ACTIVITY:
In the data, extract each line that holds the string "setminus".

Stored items:
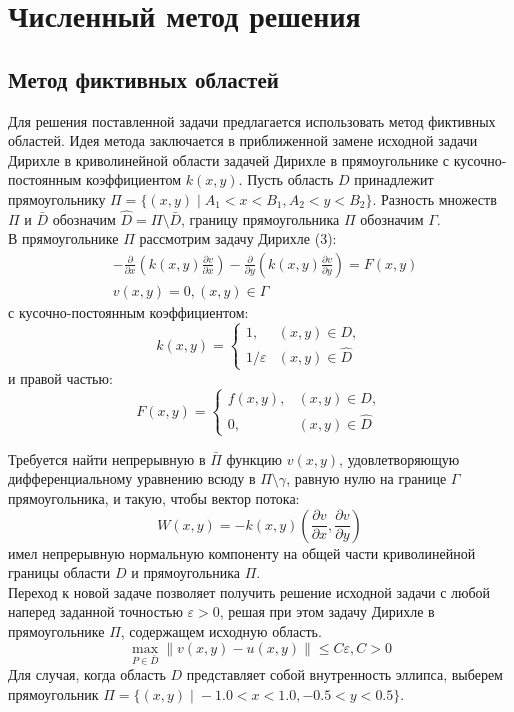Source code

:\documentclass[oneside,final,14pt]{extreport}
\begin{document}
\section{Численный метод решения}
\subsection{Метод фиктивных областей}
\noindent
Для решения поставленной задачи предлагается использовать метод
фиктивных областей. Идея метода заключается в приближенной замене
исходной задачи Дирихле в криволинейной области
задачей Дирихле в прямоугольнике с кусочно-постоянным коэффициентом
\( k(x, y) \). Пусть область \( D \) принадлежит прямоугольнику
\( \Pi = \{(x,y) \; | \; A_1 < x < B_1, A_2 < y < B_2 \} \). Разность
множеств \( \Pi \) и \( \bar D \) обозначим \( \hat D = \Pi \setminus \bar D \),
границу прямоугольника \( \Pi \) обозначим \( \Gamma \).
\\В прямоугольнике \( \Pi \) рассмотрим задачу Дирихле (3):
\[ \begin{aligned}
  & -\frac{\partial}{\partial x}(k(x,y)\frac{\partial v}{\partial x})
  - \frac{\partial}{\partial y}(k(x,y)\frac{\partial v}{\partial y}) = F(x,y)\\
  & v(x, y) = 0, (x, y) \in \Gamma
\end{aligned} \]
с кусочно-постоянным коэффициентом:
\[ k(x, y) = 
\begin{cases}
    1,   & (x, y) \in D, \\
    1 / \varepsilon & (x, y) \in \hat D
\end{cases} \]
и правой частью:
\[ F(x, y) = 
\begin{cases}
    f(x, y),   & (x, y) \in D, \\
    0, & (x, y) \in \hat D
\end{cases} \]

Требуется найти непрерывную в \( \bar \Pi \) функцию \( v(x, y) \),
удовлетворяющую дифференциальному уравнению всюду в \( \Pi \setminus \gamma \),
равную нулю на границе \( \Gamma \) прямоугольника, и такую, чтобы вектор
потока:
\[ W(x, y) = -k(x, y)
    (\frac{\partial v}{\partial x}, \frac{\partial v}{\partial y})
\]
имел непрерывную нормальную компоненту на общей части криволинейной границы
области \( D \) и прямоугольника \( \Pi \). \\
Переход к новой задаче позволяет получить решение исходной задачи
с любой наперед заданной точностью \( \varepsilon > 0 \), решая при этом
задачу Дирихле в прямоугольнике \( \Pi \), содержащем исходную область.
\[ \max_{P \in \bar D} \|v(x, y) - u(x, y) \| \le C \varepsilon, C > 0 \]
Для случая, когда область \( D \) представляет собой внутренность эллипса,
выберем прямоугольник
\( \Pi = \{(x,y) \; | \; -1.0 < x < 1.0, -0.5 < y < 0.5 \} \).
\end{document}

THE COMPLETED TASK:
множеств \( \Pi \) и \( \bar D \) обозначим \( \hat D = \Pi \setminus \bar D \),
удовлетворяющую дифференциальному уравнению всюду в \( \Pi \setminus \gamma \),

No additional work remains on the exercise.